Software patents are absolutely essential for America’s technology sector—or they are choking that sector to death. Experts vehemently disagree on which view is correct. So do executives running hardware, software and Internet businesses. Judges have been just as confused, and not just about the economic value of these software patents. They have been unable to agree on which software patents (if any) are valid, and which should be struck down as unpatentable “abstract ideas.” That’s why so many businesses and their patent counsel were eagerly awaiting the Federal Circuit’s en banc decision in CLS Bank Int’l v. Alice Corp. The court was tackling this issue of patent eligibility head on, aiming to bring much-needed clarity to this area of the law.

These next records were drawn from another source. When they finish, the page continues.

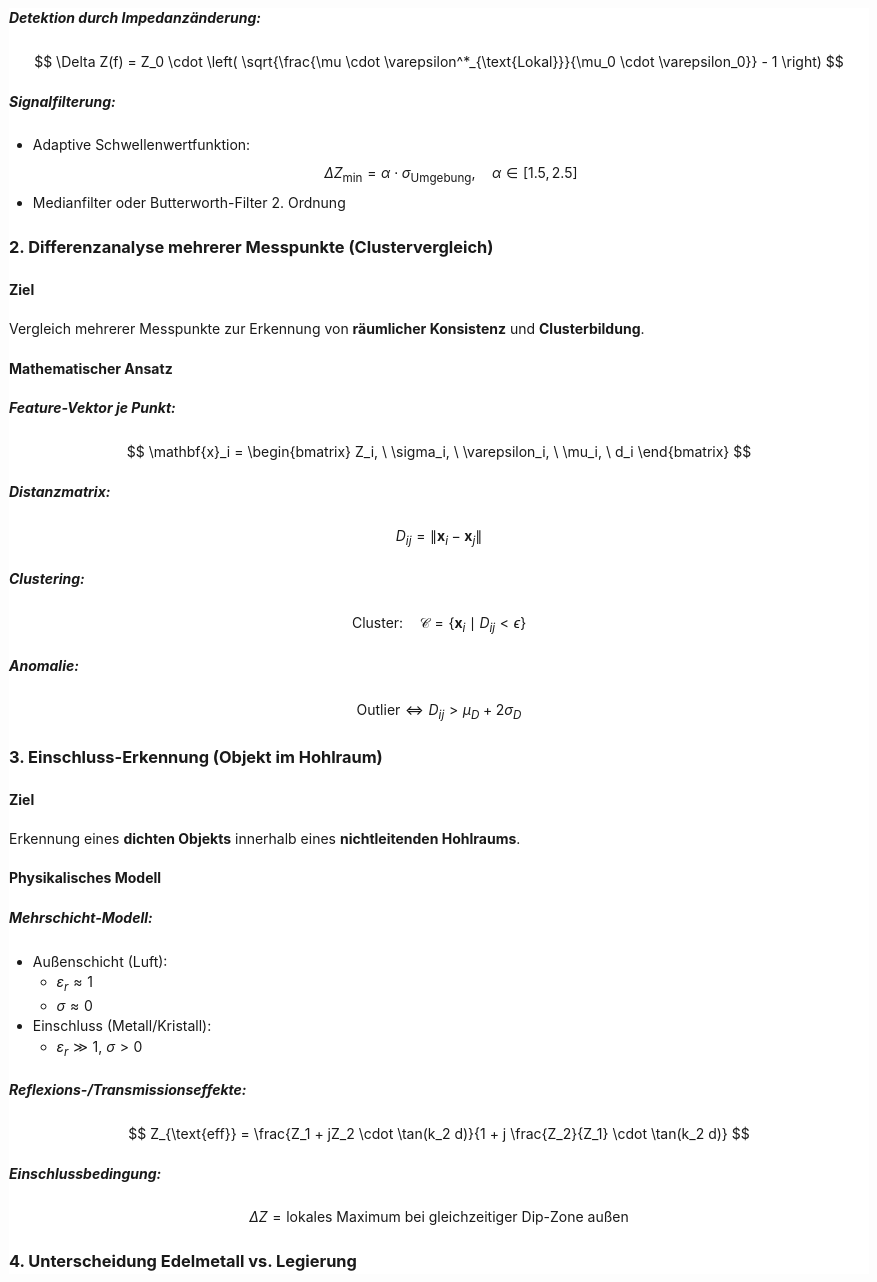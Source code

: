 ##### Detektion durch Impedanzänderung:
$$ \Delta Z(f) = Z_0 \cdot \left( \sqrt{\frac{\mu \cdot \varepsilon^*_{\text{Lokal}}}{\mu_0 \cdot \varepsilon_0}} - 1 \right) $$

##### Signalfilterung:
- Adaptive Schwellenwertfunktion:
$$ \Delta Z_{\text{min}} = \alpha \cdot \sigma_{\text{Umgebung}}, \quad \alpha \in [1.5, 2.5] $$
- Medianfilter oder Butterworth-Filter 2. Ordnung

### 2. Differenzanalyse mehrerer Messpunkte (Clustervergleich)

#### Ziel
Vergleich mehrerer Messpunkte zur Erkennung von **räumlicher Konsistenz** und **Clusterbildung**.

#### Mathematischer Ansatz

##### Feature-Vektor je Punkt:
$$ \mathbf{x}_i = \begin{bmatrix}
Z_i, \ \sigma_i, \ \varepsilon_i, \ \mu_i, \ d_i
\end{bmatrix} $$

##### Distanzmatrix:
$$ D_{ij} = \| \mathbf{x}_i - \mathbf{x}_j \| $$

##### Clustering:
$$ \text{Cluster:} \quad \mathcal{C} = \left\{ \mathbf{x}_i \mid D_{ij} < \epsilon \right\} $$

##### Anomalie:
$$ \text{Outlier} \iff D_{ij} > \mu_D + 2\sigma_D $$

### 3. Einschluss-Erkennung (Objekt im Hohlraum)

#### Ziel
Erkennung eines **dichten Objekts** innerhalb eines **nichtleitenden Hohlraums**.

#### Physikalisches Modell

##### Mehrschicht-Modell:
- Außenschicht (Luft):
  - $\varepsilon_r \approx 1$
  - $\sigma \approx 0$
- Einschluss (Metall/Kristall):
  - $\varepsilon_r \gg 1$, $\sigma > 0$

##### Reflexions-/Transmissionseffekte:
$$ Z_{\text{eff}} = \frac{Z_1 + jZ_2 \cdot \tan(k_2 d)}{1 + j \frac{Z_2}{Z_1} \cdot \tan(k_2 d)} $$

##### Einschlussbedingung:
$$ \Delta Z = \text{lokales Maximum bei gleichzeitiger Dip-Zone außen} $$

### 4. Unterscheidung Edelmetall vs. Legierung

Alas, that didn’t happen. On May 10, when the Federal Circuit issued its decision in CLS, the court revealed that it was as confused as everyone else. The 10 judges issued five opinions and one set of “additional reflections,” none of which garnered majority support. Instead of specifying a standard for patent-eligible computer-related inventions, “we have propounded at least three incompatible standards, devoid of consensus,” wrote Federal Circuit Judge Pauline Newman.
The Federal Circuit’s decision in CLS is a nightmare for businesses and their patent counsel. The court has cast doubt on a vast number of patents, without providing a clear standard for determining whether any of these patents are valid.